What is Event Sourcing architecture?

Sai Prasanth NG

Partner February 04, 2019

Scenario

Let’s consider a fictitious e-commerce application with the following architecture:

The UI layer communicates with the Product service to get a list of all the products, it communicates with the Cart service to add/remove/checkout items in a cart. The Cart service communicates with Order service to create an order when the cart is checkout. The UI layer communicates with the Order service to get details and the state of an order.

Let’s consider the Cart service. In a traditional CRUD based approach, we would model our database as follows

A table Cart to store the user_id and the corresponding cart_id for the user along with the state of the cart. Another table CartItems to store the products that have been added to the cart. If a product is added to the cart, an entry is made in the CartItems table and if an item is removed from the cart, the corresponding entry in CartItems table is removed.

We have implemented this and pushed it to production and let’s assume the business is going great. Now the business analyst team wants to analyze what’s the likelihood of people to buy products that they have removed from their cart before checking out the cart. We cannot get this information from our database as our database only stores the current state of the cart. We can answer this question by choosing a different architecture called Event Source architecture.

Event Source Architecture

“Event source” architecture is a type of implementation of the “Event Driven” architecture in which all the changes are stored as events in the database. “Event” is a representation of facts, facts can be ignored but facts cannot be retracted or deleted. Let’s continue with our example for the Cart service, the lifecycle of a cart based on events would be as follows

All the state changes to the cart are stored as events, to calculate the current state of the application we have to apply all the events sequentially. With the traditional CRUD based approach, the set above events would give us the perception that “2 items added to the cart and then 1 item was removed” is same as “1 item added to the cart”. The event source based architecture carries the actual perception that “2 items were added to the cart and then 1 item was removed from the cart”.

With this architecture, we can answer the question “What is the likelihood of people buying items that they have removed from the cart at later point in time”, we have to just go back and check all the ItemRemoved events and check if the same item has been part of the ItemAdded event at a later point in time. We can store these events in a traditional relational database without any issues.

The current state is stored in the memory by applying the events as they occur.
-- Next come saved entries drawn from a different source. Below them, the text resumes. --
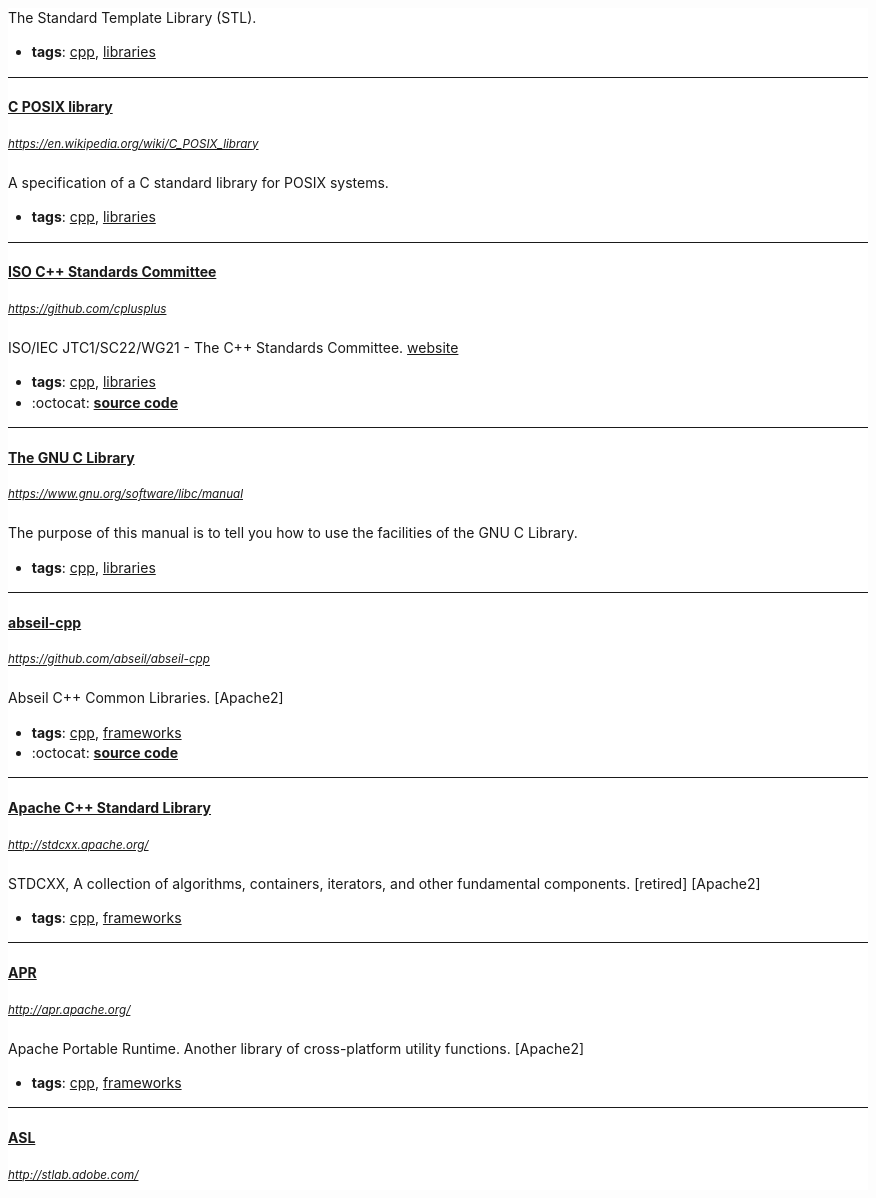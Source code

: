 The Standard Template Library (STL).
* **tags**: [cpp](../tagged/cpp.md), [libraries](../tagged/libraries.md)
---
#### [C POSIX library](https://en.wikipedia.org/wiki/C_POSIX_library)
_<sup>https://en.wikipedia.org/wiki/C_POSIX_library</sup>_

A specification of a C standard library for POSIX systems.
* **tags**: [cpp](../tagged/cpp.md), [libraries](../tagged/libraries.md)
---
#### [ISO C++ Standards Committee](https://github.com/cplusplus)
_<sup>https://github.com/cplusplus</sup>_

ISO/IEC JTC1/SC22/WG21 - The C++ Standards Committee. [website](http://www.open-std.org/JTC1/SC22/WG21/)
* **tags**: [cpp](../tagged/cpp.md), [libraries](../tagged/libraries.md)
* :octocat: **[source code](https://github.com/cplusplus)**
---
#### [The GNU C Library](https://www.gnu.org/software/libc/manual)
_<sup>https://www.gnu.org/software/libc/manual</sup>_

The purpose of this manual is to tell you how to use the facilities of the GNU C Library.
* **tags**: [cpp](../tagged/cpp.md), [libraries](../tagged/libraries.md)
---
#### [abseil-cpp](https://github.com/abseil/abseil-cpp)
_<sup>https://github.com/abseil/abseil-cpp</sup>_

Abseil C++ Common Libraries. [Apache2]
* **tags**: [cpp](../tagged/cpp.md), [frameworks](../tagged/frameworks.md)
* :octocat: **[source code](https://github.com/abseil/abseil-cpp)**
---
#### [Apache C++ Standard Library](http://stdcxx.apache.org/)
_<sup>http://stdcxx.apache.org/</sup>_

STDCXX, A collection of algorithms, containers, iterators, and other fundamental components. [retired] [Apache2]
* **tags**: [cpp](../tagged/cpp.md), [frameworks](../tagged/frameworks.md)
---
#### [APR](http://apr.apache.org/)
_<sup>http://apr.apache.org/</sup>_

Apache Portable Runtime. Another library of cross-platform utility functions. [Apache2]
* **tags**: [cpp](../tagged/cpp.md), [frameworks](../tagged/frameworks.md)
---
#### [ASL](http://stlab.adobe.com/)
_<sup>http://stlab.adobe.com/</sup>_

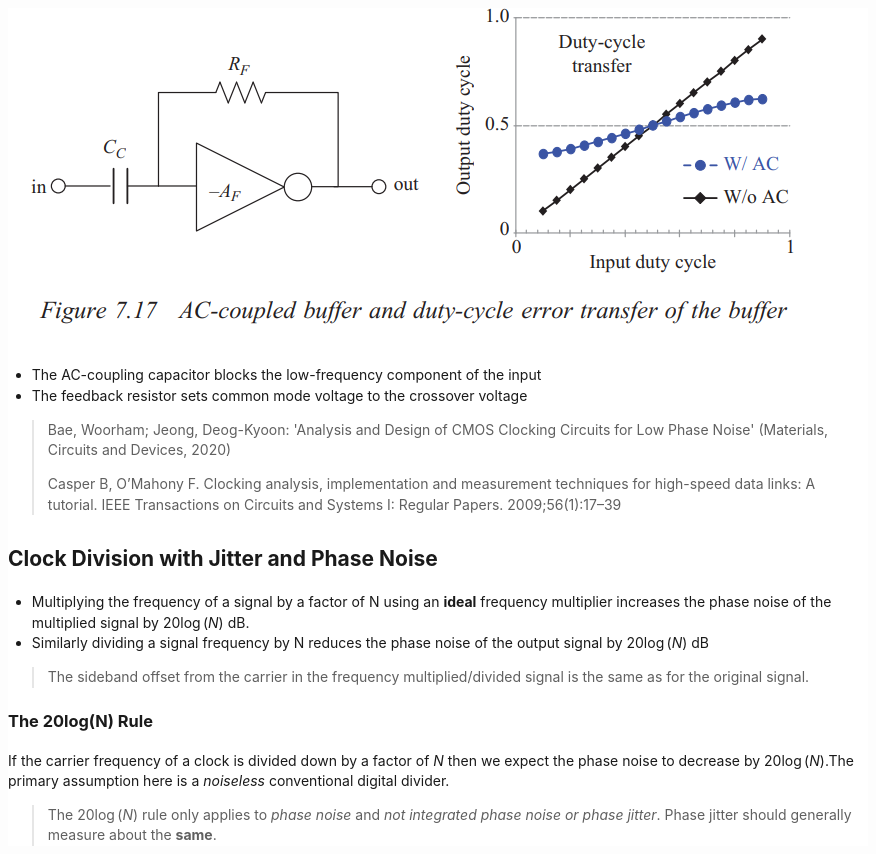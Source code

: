 ![image-20240720005226736](clocking/image-20240720005226736.png)

- The AC-coupling capacitor blocks the low-frequency component of the input
- The feedback resistor sets common mode voltage to the crossover voltage



> Bae, Woorham; Jeong, Deog-Kyoon: 'Analysis and Design of CMOS Clocking Circuits for Low Phase Noise' (Materials, Circuits and Devices, 2020)
>
> Casper B, O’Mahony F. Clocking analysis, implementation and measurement techniques for high-speed data links: A tutorial. IEEE Transactions on Circuits and Systems I: Regular Papers. 2009;56(1):17–39

## Clock Division with Jitter and Phase Noise

- Multiplying the frequency of a signal by a factor of N using an **ideal** frequency multiplier increases the phase noise of the multiplied signal by $20\log(N)$ dB. 
- Similarly dividing a signal frequency by N reduces the phase noise of the output signal by $20\log(N)$  dB

> The sideband offset from the carrier in the frequency multiplied/divided signal is the same as for the original signal.



### The 20log(N) Rule

If the carrier frequency of a clock is divided down by a factor of $N$ then we expect the phase noise to decrease by $20\log(N)$.The primary assumption here is a *noiseless* conventional digital divider.

> The $20\log(N)$ rule only applies to *phase noise* and *not integrated phase noise or phase jitter*. Phase jitter should generally measure about the **same**.



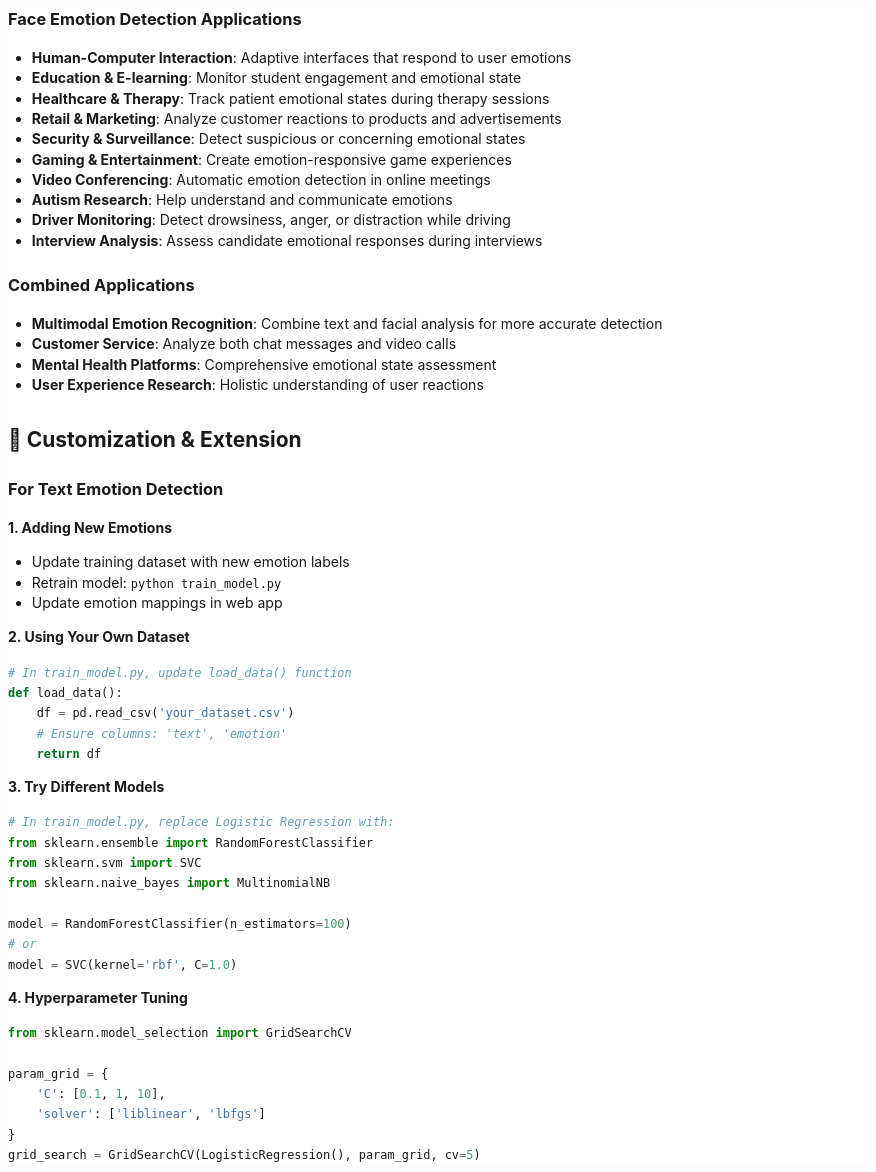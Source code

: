 ### Face Emotion Detection Applications
- **Human-Computer Interaction**: Adaptive interfaces that respond to user emotions
- **Education & E-learning**: Monitor student engagement and emotional state
- **Healthcare & Therapy**: Track patient emotional states during therapy sessions
- **Retail & Marketing**: Analyze customer reactions to products and advertisements
- **Security & Surveillance**: Detect suspicious or concerning emotional states
- **Gaming & Entertainment**: Create emotion-responsive game experiences
- **Video Conferencing**: Automatic emotion detection in online meetings
- **Autism Research**: Help understand and communicate emotions
- **Driver Monitoring**: Detect drowsiness, anger, or distraction while driving
- **Interview Analysis**: Assess candidate emotional responses during interviews

### Combined Applications
- **Multimodal Emotion Recognition**: Combine text and facial analysis for more accurate detection
- **Customer Service**: Analyze both chat messages and video calls
- **Mental Health Platforms**: Comprehensive emotional state assessment
- **User Experience Research**: Holistic understanding of user reactions

## 🔧 Customization & Extension

### For Text Emotion Detection

**1. Adding New Emotions**
- Update training dataset with new emotion labels
- Retrain model: `python train_model.py`
- Update emotion mappings in web app

**2. Using Your Own Dataset**
```python
# In train_model.py, update load_data() function
def load_data():
    df = pd.read_csv('your_dataset.csv')
    # Ensure columns: 'text', 'emotion'
    return df
```

**3. Try Different Models**
```python
# In train_model.py, replace Logistic Regression with:
from sklearn.ensemble import RandomForestClassifier
from sklearn.svm import SVC
from sklearn.naive_bayes import MultinomialNB

model = RandomForestClassifier(n_estimators=100)
# or
model = SVC(kernel='rbf', C=1.0)
```

**4. Hyperparameter Tuning**
```python
from sklearn.model_selection import GridSearchCV

param_grid = {
    'C': [0.1, 1, 10],
    'solver': ['liblinear', 'lbfgs']
}
grid_search = GridSearchCV(LogisticRegression(), param_grid, cv=5)
```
It could become computationally heavy as the number of events increases, we can solve the issue by taking snapshots of events at regular intervals, we now only have to process the events that have occurred after the snapshot.

Points to keep in mind during implementation

Events should always be in the past tense as events are created after a change has occurred.
Events should only be created, they should not be deleted or modified.
Queries such as return all the carts whose value is greater than a particular amount will be computationally heavy.
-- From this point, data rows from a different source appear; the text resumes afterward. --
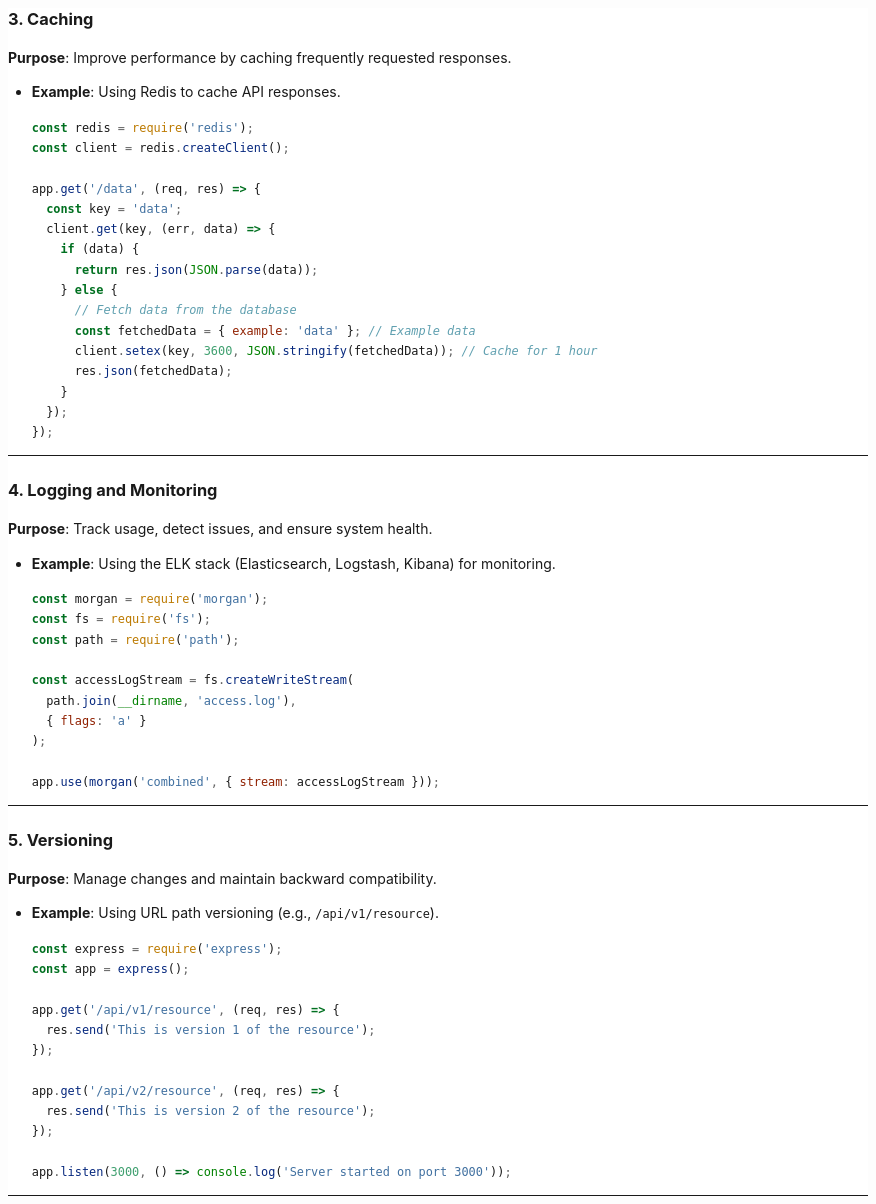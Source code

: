 
### **3. Caching**

**Purpose**: Improve performance by caching frequently requested responses.

- **Example**: Using Redis to cache API responses.
  ```javascript
  const redis = require('redis');
  const client = redis.createClient();

  app.get('/data', (req, res) => {
    const key = 'data';
    client.get(key, (err, data) => {
      if (data) {
        return res.json(JSON.parse(data));
      } else {
        // Fetch data from the database
        const fetchedData = { example: 'data' }; // Example data
        client.setex(key, 3600, JSON.stringify(fetchedData)); // Cache for 1 hour
        res.json(fetchedData);
      }
    });
  });
  ```

---

### **4. Logging and Monitoring**

**Purpose**: Track usage, detect issues, and ensure system health.

- **Example**: Using the ELK stack (Elasticsearch, Logstash, Kibana) for monitoring.
  ```javascript
  const morgan = require('morgan');
  const fs = require('fs');
  const path = require('path');

  const accessLogStream = fs.createWriteStream(
    path.join(__dirname, 'access.log'),
    { flags: 'a' }
  );

  app.use(morgan('combined', { stream: accessLogStream }));
  ```

---

### **5. Versioning**

**Purpose**: Manage changes and maintain backward compatibility.

- **Example**: Using URL path versioning (e.g., `/api/v1/resource`).
  ```javascript
  const express = require('express');
  const app = express();

  app.get('/api/v1/resource', (req, res) => {
    res.send('This is version 1 of the resource');
  });

  app.get('/api/v2/resource', (req, res) => {
    res.send('This is version 2 of the resource');
  });

  app.listen(3000, () => console.log('Server started on port 3000'));
  ```

---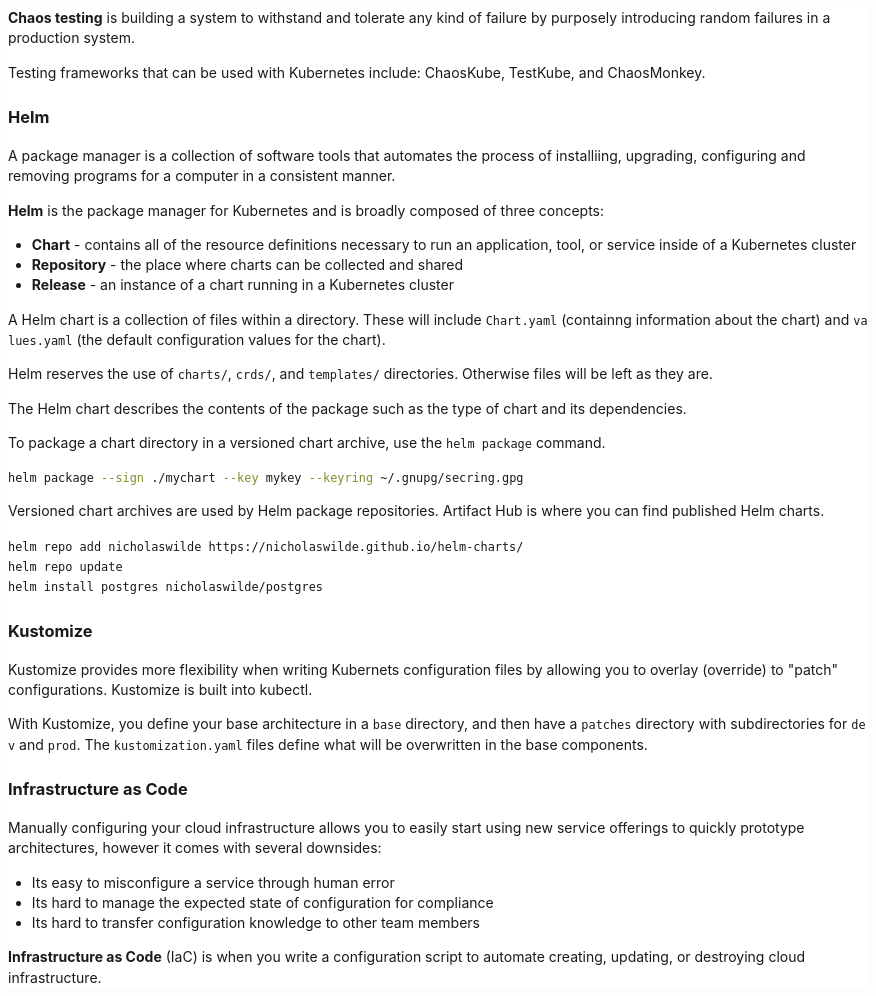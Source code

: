 **Chaos testing** is building a system to withstand and tolerate any kind of failure by purposely introducing random failures in a production system.

Testing frameworks that can be used with Kubernetes include: ChaosKube, TestKube, and ChaosMonkey.

### Helm
A package manager is a collection of software tools that automates the process of installiing, upgrading, configuring and removing programs for a computer in a consistent manner. 

**Helm** is the package manager for Kubernetes and is broadly composed of three concepts:

- **Chart** - contains all of the resource  definitions necessary to run an application, tool, or service inside of a Kubernetes cluster
- **Repository** - the place where charts can be collected and shared
- **Release** - an instance of a chart running in a Kubernetes cluster

A Helm chart is a collection of files within a directory. These will include `Chart.yaml` (containng information about the chart) and `values.yaml` (the default configuration values for the chart).

Helm reserves the use of `charts/`, `crds/`, and `templates/` directories. Otherwise files will be left as they are.

The Helm chart describes the contents of the package such as the type of chart and its dependencies.

To package a chart directory in a versioned chart archive, use the `helm package` command.

```bash
helm package --sign ./mychart --key mykey --keyring ~/.gnupg/secring.gpg
```

Versioned chart archives are used by Helm package repositories. Artifact Hub is where you can find published Helm charts.

```bash
helm repo add nicholaswilde https://nicholaswilde.github.io/helm-charts/
helm repo update
helm install postgres nicholaswilde/postgres
```

### Kustomize
Kustomize provides more flexibility when writing Kubernets configuration files by allowing you to overlay (override) to "patch" configurations. Kustomize is built into kubectl.

With Kustomize, you define your base architecture in a `base` directory, and then have a `patches` directory with subdirectories for `dev` and `prod`. The `kustomization.yaml` files define what will be overwritten in the base components.

### Infrastructure as Code
Manually configuring your cloud infrastructure allows you to easily start using new service offerings to quickly prototype architectures, however it comes with several downsides:

- Its easy to misconfigure a service through human error
- Its hard to manage the expected state of configuration for compliance
- Its hard to transfer configuration knowledge to other team members

**Infrastructure as Code** (IaC) is when you write a configuration script to automate creating, updating, or destroying cloud infrastructure.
We can solve this by applying the CQRS pattern i.e we can create projections of data and store it in a different database which can be used for such type of queries

Events are anonymous.
We need to have an Event upgrading strategy in mind i.e how to update all the old events if we decide to change the structure of an event.
Events should be broadcasted only within a bounded context
A command should be used when we know what should be done
An event doesn’t expect anything in return, it just broadcasts messages and anyone interested can subscribe to it.

Advantages

It forces us to think in business terms rather than the traditional CRUD based approach.
This architecture improves the performance as it involves only capturing the events and we do not update them.
It makes testing easy as we can travel to the past and apply the events one by one.
It acts as an Audit log.
We can project the data in different forms as per the requirement.
Scaling immutable data is easy as you have to just cache the data and don’t need to care about syncing the data to get the updates.
We can rebuild the Current State of the application from scratch.
We can determine the application state at any point in time.
It is easier to plug two systems together as they communicate with each other via events.
All the applications interested in the updates can subscribe to the update events and then can just update their own local cache of the data.

Disadvantages

It is tough to understand the flow of the system without observing the flow in production
It is an unfamiliar style of programming for most of the developers.